[Work item] Reproduce the records that follow exactly as they are written.

Source information Block Start

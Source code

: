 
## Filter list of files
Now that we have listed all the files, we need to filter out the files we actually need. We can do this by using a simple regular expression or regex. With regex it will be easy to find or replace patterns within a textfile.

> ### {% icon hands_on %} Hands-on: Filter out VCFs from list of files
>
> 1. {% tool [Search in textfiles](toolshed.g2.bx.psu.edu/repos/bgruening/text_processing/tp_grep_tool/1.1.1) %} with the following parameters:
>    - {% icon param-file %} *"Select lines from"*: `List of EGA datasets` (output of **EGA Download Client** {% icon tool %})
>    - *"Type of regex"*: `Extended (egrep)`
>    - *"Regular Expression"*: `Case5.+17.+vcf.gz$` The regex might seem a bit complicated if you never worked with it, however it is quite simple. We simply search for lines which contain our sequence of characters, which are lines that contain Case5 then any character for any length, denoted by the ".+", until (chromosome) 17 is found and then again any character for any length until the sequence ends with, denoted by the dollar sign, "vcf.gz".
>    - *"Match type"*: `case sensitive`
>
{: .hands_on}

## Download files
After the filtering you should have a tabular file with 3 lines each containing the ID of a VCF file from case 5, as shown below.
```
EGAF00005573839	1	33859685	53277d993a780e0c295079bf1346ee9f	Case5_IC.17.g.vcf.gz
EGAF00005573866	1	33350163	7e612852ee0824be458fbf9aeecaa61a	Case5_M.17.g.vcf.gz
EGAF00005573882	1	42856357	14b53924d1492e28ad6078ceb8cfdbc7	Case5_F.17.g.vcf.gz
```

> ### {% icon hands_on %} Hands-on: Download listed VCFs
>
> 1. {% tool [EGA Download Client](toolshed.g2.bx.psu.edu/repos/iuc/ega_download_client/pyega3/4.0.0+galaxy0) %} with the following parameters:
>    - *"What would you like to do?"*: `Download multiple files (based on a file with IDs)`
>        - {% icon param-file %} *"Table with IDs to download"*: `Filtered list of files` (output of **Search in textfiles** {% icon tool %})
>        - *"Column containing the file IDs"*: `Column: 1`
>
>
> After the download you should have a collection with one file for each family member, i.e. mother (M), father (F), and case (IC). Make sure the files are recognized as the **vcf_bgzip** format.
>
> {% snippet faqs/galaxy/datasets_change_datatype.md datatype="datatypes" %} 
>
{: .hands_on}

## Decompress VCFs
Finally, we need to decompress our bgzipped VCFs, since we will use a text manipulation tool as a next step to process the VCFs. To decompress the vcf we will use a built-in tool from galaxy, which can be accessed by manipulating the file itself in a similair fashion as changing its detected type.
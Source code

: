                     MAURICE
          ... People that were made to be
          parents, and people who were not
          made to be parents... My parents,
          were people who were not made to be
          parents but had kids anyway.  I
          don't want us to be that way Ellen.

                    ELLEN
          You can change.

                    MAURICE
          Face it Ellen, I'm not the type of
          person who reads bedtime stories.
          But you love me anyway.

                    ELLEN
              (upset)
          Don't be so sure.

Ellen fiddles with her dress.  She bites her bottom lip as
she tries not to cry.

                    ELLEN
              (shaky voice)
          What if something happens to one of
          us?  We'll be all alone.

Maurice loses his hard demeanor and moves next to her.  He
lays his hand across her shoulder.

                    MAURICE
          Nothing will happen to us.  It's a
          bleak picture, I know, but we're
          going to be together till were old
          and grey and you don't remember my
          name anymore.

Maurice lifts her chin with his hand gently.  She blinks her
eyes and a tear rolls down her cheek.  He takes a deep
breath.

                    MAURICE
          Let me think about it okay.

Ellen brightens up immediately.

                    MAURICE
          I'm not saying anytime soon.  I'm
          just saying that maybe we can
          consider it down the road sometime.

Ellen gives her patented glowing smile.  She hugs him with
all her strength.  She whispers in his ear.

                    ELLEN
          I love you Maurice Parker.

Source information Block End

[Answer below]
Source code

: 
## Filter list of files
Now that we have listed all the files, we need to filter out the files we actually need. We can do this by using a simple regular expression or regex. With regex it will be easy to find or replace patterns within a textfile.

> ### {% icon hands_on %} Hands-on: Filter out VCFs from list of files
>
> 1. {% tool [Search in textfiles](toolshed.g2.bx.psu.edu/repos/bgruening/text_processing/tp_grep_tool/1.1.1) %} with the following parameters:
>    - {% icon param-file %} *"Select lines from"*: `List of EGA datasets` (output of **EGA Download Client** {% icon tool %})
>    - *"Type of regex"*: `Extended (egrep)`
>    - *"Regular Expression"*: `Case5.+17.+vcf.gz$` The regex might seem a bit complicated if you never worked with it, however it is quite simple. We simply search for lines which contain our sequence of characters, which are lines that contain Case5 then any character for any length, denoted by the ".+", until (chromosome) 17 is found and then again any character for any length until the sequence ends with, denoted by the dollar sign, "vcf.gz".
>    - *"Match type"*: `case sensitive`
>
{: .hands_on}

## Download files
After the filtering you should have a tabular file with 3 lines each containing the ID of a VCF file from case 5, as shown below.
```
EGAF00005573839	1	33859685	53277d993a780e0c295079bf1346ee9f	Case5_IC.17.g.vcf.gz
EGAF00005573866	1	33350163	7e612852ee0824be458fbf9aeecaa61a	Case5_M.17.g.vcf.gz
EGAF00005573882	1	42856357	14b53924d1492e28ad6078ceb8cfdbc7	Case5_F.17.g.vcf.gz
```

> ### {% icon hands_on %} Hands-on: Download listed VCFs
>
> 1. {% tool [EGA Download Client](toolshed.g2.bx.psu.edu/repos/iuc/ega_download_client/pyega3/4.0.0+galaxy0) %} with the following parameters:
>    - *"What would you like to do?"*: `Download multiple files (based on a file with IDs)`
>        - {% icon param-file %} *"Table with IDs to download"*: `Filtered list of files` (output of **Search in textfiles** {% icon tool %})
>        - *"Column containing the file IDs"*: `Column: 1`
>
>
> After the download you should have a collection with one file for each family member, i.e. mother (M), father (F), and case (IC). Make sure the files are recognized as the **vcf_bgzip** format.
>
> {% snippet faqs/galaxy/datasets_change_datatype.md datatype="datatypes" %} 
>
{: .hands_on}

## Decompress VCFs
Finally, we need to decompress our bgzipped VCFs, since we will use a text manipulation tool as a next step to process the VCFs. To decompress the vcf we will use a built-in tool from galaxy, which can be accessed by manipulating the file itself in a similair fashion as changing its detected type.
Source code

:                     MAURICE
          ... People that were made to be
          parents, and people who were not
          made to be parents... My parents,
          were people who were not made to be
          parents but had kids anyway.  I
          don't want us to be that way Ellen.

                    ELLEN
          You can change.

                    MAURICE
          Face it Ellen, I'm not the type of
          person who reads bedtime stories.
          But you love me anyway.

                    ELLEN
              (upset)
          Don't be so sure.

Ellen fiddles with her dress.  She bites her bottom lip as
she tries not to cry.

                    ELLEN
              (shaky voice)
          What if something happens to one of
          us?  We'll be all alone.

Maurice loses his hard demeanor and moves next to her.  He
lays his hand across her shoulder.

                    MAURICE
          Nothing will happen to us.  It's a
          bleak picture, I know, but we're
          going to be together till were old
          and grey and you don't remember my
          name anymore.

Maurice lifts her chin with his hand gently.  She blinks her
eyes and a tear rolls down her cheek.  He takes a deep
breath.

                    MAURICE
          Let me think about it okay.

Ellen brightens up immediately.

                    MAURICE
          I'm not saying anytime soon.  I'm
          just saying that maybe we can
          consider it down the road sometime.

Ellen gives her patented glowing smile.  She hugs him with
all her strength.  She whispers in his ear.

                    ELLEN
          I love you Maurice Parker.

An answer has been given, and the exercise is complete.